When I see maps like these in Arundhati Roy’s books, my country of hundreds of millions of people, Bangladesh, is the only unnamed country. I have a visceral reaction to erasure of us in the revolution, independence, economies & environment of the subcontinent @haymarketbooks
As if our motherland isn’t disappearing underwater, books that immortalize our disappearance hurt in ways only folks from climate-devastated lands can understand. I hope you can correct this in future editions @haymarketbooks — I love your books and want us to be imagined here
This happens over and over again, because we are the ancestral feminine of South Asia, the mleccha, barbarian lands cast aside throughout the course of Brahminical expansion— this reifies the violence imprinted on our land and in our bodies.
This isn’t a “Map of India” it’s a map of South Asia, @haymarketbooks and it is a map that reifies hegemony, by what is named and what is unnamed.

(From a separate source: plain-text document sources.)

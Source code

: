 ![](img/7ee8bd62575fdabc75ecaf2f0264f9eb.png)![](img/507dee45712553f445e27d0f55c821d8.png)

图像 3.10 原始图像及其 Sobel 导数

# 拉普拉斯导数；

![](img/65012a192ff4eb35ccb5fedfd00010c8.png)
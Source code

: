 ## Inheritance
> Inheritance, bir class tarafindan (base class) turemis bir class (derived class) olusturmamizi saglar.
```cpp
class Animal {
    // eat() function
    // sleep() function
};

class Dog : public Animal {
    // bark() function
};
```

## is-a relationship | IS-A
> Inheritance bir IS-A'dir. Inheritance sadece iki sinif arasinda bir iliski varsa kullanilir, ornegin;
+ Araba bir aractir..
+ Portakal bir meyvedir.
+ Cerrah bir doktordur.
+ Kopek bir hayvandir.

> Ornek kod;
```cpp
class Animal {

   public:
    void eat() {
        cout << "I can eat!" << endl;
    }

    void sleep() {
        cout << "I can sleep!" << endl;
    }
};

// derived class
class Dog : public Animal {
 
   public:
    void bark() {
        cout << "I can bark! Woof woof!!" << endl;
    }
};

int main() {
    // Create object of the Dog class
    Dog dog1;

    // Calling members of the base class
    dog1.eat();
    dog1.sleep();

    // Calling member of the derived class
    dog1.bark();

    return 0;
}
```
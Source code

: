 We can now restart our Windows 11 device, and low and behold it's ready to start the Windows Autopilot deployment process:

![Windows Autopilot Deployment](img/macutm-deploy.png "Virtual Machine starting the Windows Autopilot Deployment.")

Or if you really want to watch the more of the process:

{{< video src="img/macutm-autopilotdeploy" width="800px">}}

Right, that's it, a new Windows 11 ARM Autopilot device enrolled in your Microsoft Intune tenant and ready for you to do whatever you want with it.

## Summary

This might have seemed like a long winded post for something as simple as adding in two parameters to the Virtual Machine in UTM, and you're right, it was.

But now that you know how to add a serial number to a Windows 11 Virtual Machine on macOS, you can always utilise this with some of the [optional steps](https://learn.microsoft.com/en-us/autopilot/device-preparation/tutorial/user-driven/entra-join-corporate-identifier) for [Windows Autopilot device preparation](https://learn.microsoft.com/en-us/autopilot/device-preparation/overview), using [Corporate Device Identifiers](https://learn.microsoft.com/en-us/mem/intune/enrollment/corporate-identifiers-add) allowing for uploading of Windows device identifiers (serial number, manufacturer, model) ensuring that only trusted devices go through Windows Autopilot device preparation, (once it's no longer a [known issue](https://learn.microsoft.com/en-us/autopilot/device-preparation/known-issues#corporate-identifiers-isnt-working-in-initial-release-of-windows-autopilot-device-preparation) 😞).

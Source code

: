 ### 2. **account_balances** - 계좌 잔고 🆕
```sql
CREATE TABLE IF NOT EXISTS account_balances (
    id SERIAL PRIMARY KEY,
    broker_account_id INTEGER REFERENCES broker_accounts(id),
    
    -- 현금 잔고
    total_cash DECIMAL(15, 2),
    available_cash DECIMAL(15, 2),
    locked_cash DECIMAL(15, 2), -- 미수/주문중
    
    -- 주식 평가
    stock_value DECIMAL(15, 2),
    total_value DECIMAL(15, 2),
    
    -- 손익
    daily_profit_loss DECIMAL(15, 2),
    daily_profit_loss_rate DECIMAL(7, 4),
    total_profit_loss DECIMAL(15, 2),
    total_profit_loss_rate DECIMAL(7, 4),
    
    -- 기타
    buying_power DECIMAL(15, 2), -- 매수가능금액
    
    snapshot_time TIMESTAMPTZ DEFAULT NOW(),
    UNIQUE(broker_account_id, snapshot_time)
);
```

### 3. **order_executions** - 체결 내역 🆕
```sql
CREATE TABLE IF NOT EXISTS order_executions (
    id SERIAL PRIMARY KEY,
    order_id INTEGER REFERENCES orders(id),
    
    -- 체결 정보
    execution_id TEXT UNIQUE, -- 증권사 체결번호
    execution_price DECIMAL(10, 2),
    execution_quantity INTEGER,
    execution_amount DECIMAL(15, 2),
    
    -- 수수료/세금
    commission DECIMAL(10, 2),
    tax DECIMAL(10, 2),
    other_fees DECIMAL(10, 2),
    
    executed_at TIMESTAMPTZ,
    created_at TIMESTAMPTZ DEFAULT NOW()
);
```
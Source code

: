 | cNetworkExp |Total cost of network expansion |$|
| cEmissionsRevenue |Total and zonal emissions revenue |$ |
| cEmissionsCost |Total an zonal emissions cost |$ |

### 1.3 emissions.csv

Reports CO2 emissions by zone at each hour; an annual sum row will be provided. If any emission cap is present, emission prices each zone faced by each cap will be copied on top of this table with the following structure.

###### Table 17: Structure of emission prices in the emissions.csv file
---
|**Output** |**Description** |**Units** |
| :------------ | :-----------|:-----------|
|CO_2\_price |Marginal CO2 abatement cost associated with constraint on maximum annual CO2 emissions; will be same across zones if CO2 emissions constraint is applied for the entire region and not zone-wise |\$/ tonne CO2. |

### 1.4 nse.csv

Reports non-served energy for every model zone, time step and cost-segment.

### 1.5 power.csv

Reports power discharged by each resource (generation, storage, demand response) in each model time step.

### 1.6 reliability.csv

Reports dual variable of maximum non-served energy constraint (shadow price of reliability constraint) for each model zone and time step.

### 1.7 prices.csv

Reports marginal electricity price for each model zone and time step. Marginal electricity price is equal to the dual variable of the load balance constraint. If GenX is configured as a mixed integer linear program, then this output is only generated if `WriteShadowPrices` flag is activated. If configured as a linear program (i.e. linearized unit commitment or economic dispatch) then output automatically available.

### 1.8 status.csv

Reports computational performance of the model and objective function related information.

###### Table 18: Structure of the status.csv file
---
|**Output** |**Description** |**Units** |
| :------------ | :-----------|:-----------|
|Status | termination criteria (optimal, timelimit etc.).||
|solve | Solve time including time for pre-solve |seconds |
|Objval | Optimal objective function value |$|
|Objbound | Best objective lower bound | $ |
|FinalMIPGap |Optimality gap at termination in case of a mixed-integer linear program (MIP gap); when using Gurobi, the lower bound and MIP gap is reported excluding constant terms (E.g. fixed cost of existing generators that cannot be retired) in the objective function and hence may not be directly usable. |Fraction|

Omit a country, omit women’s work: female prime ministers, a workforce of women who run the economy; the first S. Asian woman, @wasfia who climbed the 7 highest mountains — Everest et al— on each continent, a country that inspired microlending & protecting mother language rights
This is honestly why publishing has made me sick for the last year — they just don’t see us — and keep serving up India as the only reality. Whereas we know India exists precisely because of who is NOT INDIAN
This map also omits Bhutan, my other photo of a map in another Arundhati Roy book named Bhutan but still not Bangladesh.